_EXERCISE BRIEF:_
Report each line of the entries below that includes "Load".

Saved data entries
────────────────────────────────────────
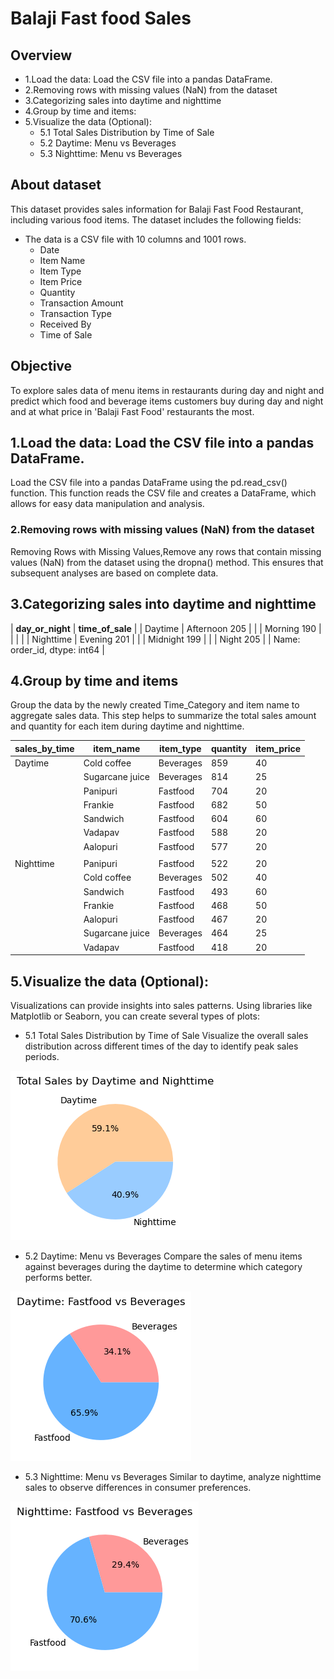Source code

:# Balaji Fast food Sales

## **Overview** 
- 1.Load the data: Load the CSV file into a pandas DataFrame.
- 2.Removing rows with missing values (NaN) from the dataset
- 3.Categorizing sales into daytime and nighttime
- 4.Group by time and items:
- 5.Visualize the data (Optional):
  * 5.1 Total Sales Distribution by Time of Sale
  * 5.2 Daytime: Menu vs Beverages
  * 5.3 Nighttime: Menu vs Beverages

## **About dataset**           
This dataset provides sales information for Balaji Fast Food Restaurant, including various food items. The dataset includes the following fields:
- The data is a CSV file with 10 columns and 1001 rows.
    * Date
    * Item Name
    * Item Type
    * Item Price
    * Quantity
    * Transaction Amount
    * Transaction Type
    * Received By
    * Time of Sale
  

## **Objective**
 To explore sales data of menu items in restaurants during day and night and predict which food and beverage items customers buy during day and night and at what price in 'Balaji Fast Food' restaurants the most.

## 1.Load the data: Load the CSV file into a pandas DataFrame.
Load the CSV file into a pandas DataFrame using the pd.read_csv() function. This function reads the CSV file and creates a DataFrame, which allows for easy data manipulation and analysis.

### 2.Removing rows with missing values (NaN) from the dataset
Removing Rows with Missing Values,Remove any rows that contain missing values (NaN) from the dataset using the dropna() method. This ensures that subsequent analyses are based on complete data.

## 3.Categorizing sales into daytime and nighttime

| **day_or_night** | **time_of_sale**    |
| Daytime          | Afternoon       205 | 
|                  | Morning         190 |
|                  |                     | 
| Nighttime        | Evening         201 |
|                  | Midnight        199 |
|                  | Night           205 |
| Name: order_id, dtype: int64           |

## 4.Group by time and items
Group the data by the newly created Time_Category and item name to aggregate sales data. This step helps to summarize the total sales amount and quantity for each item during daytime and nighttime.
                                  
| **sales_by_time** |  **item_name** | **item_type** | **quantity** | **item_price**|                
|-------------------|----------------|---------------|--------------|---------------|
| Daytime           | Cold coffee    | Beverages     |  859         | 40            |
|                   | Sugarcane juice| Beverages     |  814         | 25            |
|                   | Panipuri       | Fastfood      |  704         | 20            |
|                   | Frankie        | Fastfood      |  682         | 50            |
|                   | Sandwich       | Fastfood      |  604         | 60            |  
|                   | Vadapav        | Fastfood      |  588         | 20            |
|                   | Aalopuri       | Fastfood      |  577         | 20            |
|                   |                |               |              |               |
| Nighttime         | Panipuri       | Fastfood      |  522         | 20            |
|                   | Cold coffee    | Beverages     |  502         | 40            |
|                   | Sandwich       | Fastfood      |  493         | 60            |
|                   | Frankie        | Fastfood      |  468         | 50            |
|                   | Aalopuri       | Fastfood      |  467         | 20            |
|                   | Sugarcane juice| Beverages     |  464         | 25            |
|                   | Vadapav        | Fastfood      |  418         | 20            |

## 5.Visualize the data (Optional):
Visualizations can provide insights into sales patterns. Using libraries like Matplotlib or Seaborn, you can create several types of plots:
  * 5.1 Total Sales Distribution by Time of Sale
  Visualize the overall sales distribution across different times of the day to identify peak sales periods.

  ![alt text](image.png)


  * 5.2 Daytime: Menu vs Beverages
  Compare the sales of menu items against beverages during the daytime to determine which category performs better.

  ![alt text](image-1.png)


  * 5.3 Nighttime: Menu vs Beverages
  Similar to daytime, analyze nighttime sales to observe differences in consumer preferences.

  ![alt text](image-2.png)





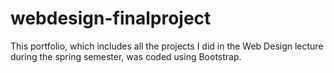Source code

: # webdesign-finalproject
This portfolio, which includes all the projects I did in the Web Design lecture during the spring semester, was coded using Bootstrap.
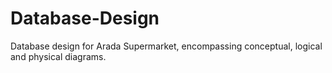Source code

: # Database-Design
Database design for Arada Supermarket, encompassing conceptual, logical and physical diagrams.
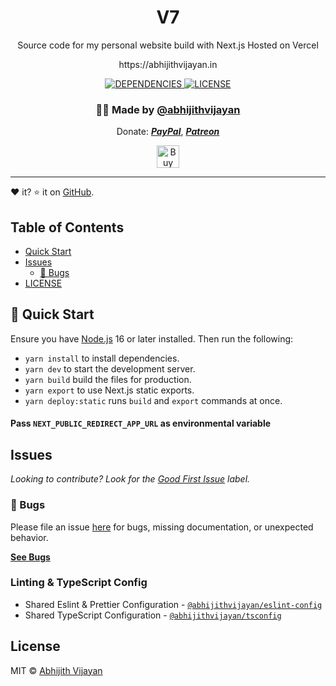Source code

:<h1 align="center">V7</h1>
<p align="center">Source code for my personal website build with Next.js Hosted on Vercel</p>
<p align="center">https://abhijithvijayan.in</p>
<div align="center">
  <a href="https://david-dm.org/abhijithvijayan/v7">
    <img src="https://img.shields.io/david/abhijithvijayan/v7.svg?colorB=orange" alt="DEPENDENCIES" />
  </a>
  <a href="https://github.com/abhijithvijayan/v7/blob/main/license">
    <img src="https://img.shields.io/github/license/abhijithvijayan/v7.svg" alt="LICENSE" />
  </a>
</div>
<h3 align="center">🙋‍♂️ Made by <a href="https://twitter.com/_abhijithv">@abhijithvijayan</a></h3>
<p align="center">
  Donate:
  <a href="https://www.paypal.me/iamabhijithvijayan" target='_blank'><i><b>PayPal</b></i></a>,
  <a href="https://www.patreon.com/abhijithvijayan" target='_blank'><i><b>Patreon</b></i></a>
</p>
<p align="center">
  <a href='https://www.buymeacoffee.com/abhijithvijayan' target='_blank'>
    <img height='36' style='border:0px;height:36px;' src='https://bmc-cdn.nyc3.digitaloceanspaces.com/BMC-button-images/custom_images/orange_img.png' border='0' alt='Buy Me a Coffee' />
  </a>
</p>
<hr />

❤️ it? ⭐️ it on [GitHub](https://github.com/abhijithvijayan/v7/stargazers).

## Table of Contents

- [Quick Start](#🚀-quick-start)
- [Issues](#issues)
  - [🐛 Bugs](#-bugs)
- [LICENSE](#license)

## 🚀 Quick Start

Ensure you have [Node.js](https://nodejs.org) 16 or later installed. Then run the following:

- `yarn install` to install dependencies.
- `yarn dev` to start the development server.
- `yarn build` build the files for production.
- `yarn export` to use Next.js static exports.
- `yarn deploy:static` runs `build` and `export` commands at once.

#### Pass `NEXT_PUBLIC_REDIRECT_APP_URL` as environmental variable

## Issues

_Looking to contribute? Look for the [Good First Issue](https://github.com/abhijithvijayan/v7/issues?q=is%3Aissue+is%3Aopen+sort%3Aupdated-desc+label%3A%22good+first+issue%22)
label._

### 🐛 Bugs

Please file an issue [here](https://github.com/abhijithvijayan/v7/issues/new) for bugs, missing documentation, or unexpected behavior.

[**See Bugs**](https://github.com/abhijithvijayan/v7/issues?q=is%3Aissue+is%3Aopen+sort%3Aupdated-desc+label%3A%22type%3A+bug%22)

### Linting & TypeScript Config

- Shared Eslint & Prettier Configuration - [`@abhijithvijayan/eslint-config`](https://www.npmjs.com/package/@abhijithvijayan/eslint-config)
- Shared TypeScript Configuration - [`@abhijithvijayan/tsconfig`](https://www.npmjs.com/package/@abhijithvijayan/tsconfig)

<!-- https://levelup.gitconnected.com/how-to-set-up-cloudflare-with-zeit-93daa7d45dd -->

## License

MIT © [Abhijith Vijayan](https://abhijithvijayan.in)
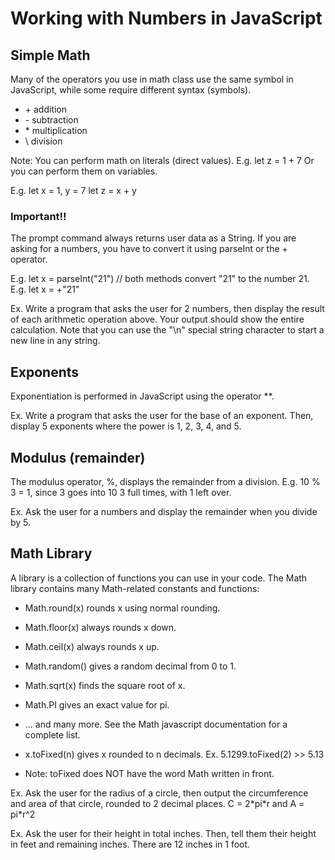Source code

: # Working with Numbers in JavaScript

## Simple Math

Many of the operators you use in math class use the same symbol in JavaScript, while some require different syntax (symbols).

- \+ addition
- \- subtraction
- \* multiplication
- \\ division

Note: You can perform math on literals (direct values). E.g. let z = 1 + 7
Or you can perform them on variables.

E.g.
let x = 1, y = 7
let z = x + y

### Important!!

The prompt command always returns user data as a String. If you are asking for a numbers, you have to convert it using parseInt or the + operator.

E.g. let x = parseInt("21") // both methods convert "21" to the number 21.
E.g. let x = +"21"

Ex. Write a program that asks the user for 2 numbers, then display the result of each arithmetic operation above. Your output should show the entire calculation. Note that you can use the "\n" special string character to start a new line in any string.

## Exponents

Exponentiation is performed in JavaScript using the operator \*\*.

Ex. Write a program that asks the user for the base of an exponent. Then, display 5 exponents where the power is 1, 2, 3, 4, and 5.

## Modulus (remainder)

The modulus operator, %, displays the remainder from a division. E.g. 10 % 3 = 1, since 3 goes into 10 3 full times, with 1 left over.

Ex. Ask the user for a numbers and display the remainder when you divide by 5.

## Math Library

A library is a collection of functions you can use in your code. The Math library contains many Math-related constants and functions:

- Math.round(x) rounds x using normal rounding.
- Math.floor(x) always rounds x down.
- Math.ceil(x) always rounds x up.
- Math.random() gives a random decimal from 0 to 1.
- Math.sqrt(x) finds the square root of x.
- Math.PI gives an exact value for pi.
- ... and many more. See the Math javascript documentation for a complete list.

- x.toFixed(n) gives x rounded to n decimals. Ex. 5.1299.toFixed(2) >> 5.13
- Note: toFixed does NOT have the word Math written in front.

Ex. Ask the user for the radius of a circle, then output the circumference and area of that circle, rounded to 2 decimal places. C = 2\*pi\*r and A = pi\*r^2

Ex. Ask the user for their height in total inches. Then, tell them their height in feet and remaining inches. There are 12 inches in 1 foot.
────────────────────────────────────────
_ANSWER SECTION:_
- 1.Load the data: Load the CSV file into a pandas DataFrame.
## 1.Load the data: Load the CSV file into a pandas DataFrame.
Load the CSV file into a pandas DataFrame using the pd.read_csv() function. This function reads the CSV file and creates a DataFrame, which allows for easy data manipulation and analysis.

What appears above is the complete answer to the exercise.